** Opening Data block **

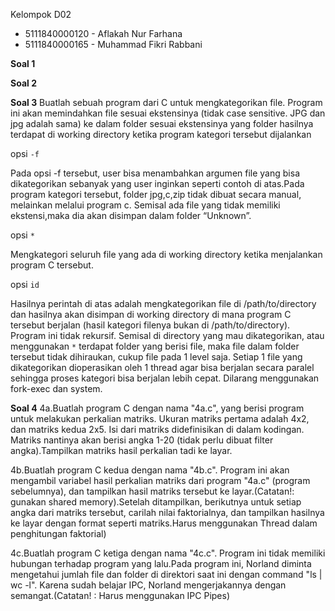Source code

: Kelompok D02
- 5111840000120	-	Aflakah Nur Farhana
- 5111840000165	-	Muhammad Fikri Rabbani


**Soal 1**


**Soal 2**


**Soal 3**
Buatlah sebuah program dari C untuk mengkategorikan file. Program ini akan memindahkan file sesuai ekstensinya (tidak case sensitive. JPG dan jpg adalah sama) ke dalam folder sesuai ekstensinya yang folder hasilnya terdapat di working directory ketika program kategori tersebut dijalankan

opsi `-f`

Pada opsi -f tersebut, user bisa menambahkan argumen file yang bisa dikategorikan sebanyak yang user inginkan seperti contoh di atas.Pada program kategori tersebut, folder jpg,c,zip tidak dibuat secara manual, melainkan melalui program c. Semisal ada file yang tidak memiliki ekstensi,maka dia akan disimpan dalam folder “Unknown”.

opsi `*`

Mengkategori seluruh file yang ada di working directory ketika menjalankan program C tersebut.

opsi `id`

Hasilnya perintah di atas adalah mengkategorikan file di /path/to/directory dan hasilnya akan disimpan di working directory di mana program C tersebut berjalan (hasil kategori filenya bukan di /path/to/directory).
Program ini tidak rekursif. Semisal di directory yang mau dikategorikan, atau menggunakan `*` terdapat folder yang berisi file, maka file dalam folder tersebut tidak dihiraukan, cukup file pada 1 level saja.
Setiap 1 file yang dikategorikan dioperasikan oleh 1 thread agar bisa berjalan secara paralel sehingga proses kategori bisa berjalan lebih cepat. Dilarang menggunakan fork-exec dan system.

**Soal 4**
4a.Buatlah program C dengan nama "4a.c", yang berisi program untuk melakukan perkalian matriks. Ukuran matriks pertama adalah 4x2, dan matriks kedua 2x5. Isi dari matriks didefinisikan di dalam kodingan. Matriks nantinya akan berisi angka 1-20 (tidak perlu dibuat filter angka).Tampilkan matriks hasil perkalian tadi ke layar.

4b.Buatlah program C kedua dengan nama "4b.c". Program ini akan mengambil variabel hasil perkalian matriks dari program "4a.c" (program sebelumnya), dan tampilkan hasil matriks tersebut ke layar.(Catatan!: gunakan shared memory).Setelah ditampilkan, berikutnya untuk setiap angka dari matriks tersebut, carilah nilai faktorialnya, dan tampilkan hasilnya ke layar dengan format seperti matriks.Harus menggunakan Thread dalam penghitungan
faktorial)

4c.Buatlah program C ketiga dengan nama "4c.c". Program ini tidak memiliki hubungan terhadap program yang lalu.Pada program ini, Norland diminta mengetahui jumlah file dan folder di direktori saat ini dengan command "ls | wc -l". Karena sudah belajar IPC, Norland mengerjakannya dengan semangat.(Catatan! : Harus menggunakan IPC Pipes)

** Closing Data block **

■ Work to be completed
Output the entries exactly as they appear, with no pictures included.

■ Reply
Source code

: Kelompok D02
- 5111840000120	-	Aflakah Nur Farhana
- 5111840000165	-	Muhammad Fikri Rabbani


**Soal 1**


**Soal 2**


**Soal 3**
Buatlah sebuah program dari C untuk mengkategorikan file. Program ini akan memindahkan file sesuai ekstensinya (tidak case sensitive. JPG dan jpg adalah sama) ke dalam folder sesuai ekstensinya yang folder hasilnya terdapat di working directory ketika program kategori tersebut dijalankan

opsi `-f`

Pada opsi -f tersebut, user bisa menambahkan argumen file yang bisa dikategorikan sebanyak yang user inginkan seperti contoh di atas.Pada program kategori tersebut, folder jpg,c,zip tidak dibuat secara manual, melainkan melalui program c. Semisal ada file yang tidak memiliki ekstensi,maka dia akan disimpan dalam folder “Unknown”.

opsi `*`

Mengkategori seluruh file yang ada di working directory ketika menjalankan program C tersebut.

opsi `id`

Hasilnya perintah di atas adalah mengkategorikan file di /path/to/directory dan hasilnya akan disimpan di working directory di mana program C tersebut berjalan (hasil kategori filenya bukan di /path/to/directory).
Program ini tidak rekursif. Semisal di directory yang mau dikategorikan, atau menggunakan `*` terdapat folder yang berisi file, maka file dalam folder tersebut tidak dihiraukan, cukup file pada 1 level saja.
Setiap 1 file yang dikategorikan dioperasikan oleh 1 thread agar bisa berjalan secara paralel sehingga proses kategori bisa berjalan lebih cepat. Dilarang menggunakan fork-exec dan system.

**Soal 4**
4a.Buatlah program C dengan nama "4a.c", yang berisi program untuk melakukan perkalian matriks. Ukuran matriks pertama adalah 4x2, dan matriks kedua 2x5. Isi dari matriks didefinisikan di dalam kodingan. Matriks nantinya akan berisi angka 1-20 (tidak perlu dibuat filter angka).Tampilkan matriks hasil perkalian tadi ke layar.

4b.Buatlah program C kedua dengan nama "4b.c". Program ini akan mengambil variabel hasil perkalian matriks dari program "4a.c" (program sebelumnya), dan tampilkan hasil matriks tersebut ke layar.(Catatan!: gunakan shared memory).Setelah ditampilkan, berikutnya untuk setiap angka dari matriks tersebut, carilah nilai faktorialnya, dan tampilkan hasilnya ke layar dengan format seperti matriks.Harus menggunakan Thread dalam penghitungan
faktorial)

4c.Buatlah program C ketiga dengan nama "4c.c". Program ini tidak memiliki hubungan terhadap program yang lalu.Pada program ini, Norland diminta mengetahui jumlah file dan folder di direktori saat ini dengan command "ls | wc -l". Karena sudah belajar IPC, Norland mengerjakannya dengan semangat.(Catatan! : Harus menggunakan IPC Pipes)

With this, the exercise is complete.